Centre County Commissioners Michael Pipe, Steve Dershem and Chris Exarchos during a meeting in Bellefonte.
Centre County Commissioners Michael Pipe, Steve Dershem and Chris Exarchos during a meeting in Bellefonte. CDT file photo

A disagreement among county commissioners over approving a contract between the county and an independent contractor led to a 2-1 vote Tuesday.

The contract would approve Service Access and Management Inc. as an independent consultant and manager for the financial and administrative services performed by the county’s Mental Health/Intellectual Disabilities/Early Intervention and Drug and Alcohol office.

Commissioner Michael Pipe was the dissenting vote.

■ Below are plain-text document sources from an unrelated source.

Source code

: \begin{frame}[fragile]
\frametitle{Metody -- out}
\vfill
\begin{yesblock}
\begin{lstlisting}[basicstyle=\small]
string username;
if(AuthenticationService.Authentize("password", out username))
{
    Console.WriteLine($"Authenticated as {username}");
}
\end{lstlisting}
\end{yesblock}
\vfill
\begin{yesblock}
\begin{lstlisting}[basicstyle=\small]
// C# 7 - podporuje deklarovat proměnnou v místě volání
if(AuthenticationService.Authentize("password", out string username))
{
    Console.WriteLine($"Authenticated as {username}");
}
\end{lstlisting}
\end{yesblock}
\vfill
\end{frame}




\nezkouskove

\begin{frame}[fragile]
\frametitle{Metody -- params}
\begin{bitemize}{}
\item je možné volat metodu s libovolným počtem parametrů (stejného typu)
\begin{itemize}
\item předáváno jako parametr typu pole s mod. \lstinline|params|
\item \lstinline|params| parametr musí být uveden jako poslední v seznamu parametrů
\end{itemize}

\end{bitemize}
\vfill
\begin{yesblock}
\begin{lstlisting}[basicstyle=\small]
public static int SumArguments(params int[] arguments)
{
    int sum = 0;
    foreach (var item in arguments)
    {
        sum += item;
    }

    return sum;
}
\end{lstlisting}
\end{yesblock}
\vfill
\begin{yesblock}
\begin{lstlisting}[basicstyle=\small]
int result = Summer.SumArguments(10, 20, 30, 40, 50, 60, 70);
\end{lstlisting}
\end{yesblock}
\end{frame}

The contract with SAM, Pipe said, would be like privatizing the financial operations of the MH/ID/EI/DA office. He said he wanted to ensure that the board and staff retained the ability to make decisions about state and federal funding to provide services.

“What kind of control or oversight would the board have with SAM?” he asked.

According to MH/ID/EI/DA administrator Tom McDermott, oversight with SAM would continue as it has been, only day-to-day operations would be handled by a private contractor rather than by county employees.

“We set up a lot of protocols and procedures in the last year and a half to be even more diligent in reporting to the board and state,” he said. “It will all remain in place.”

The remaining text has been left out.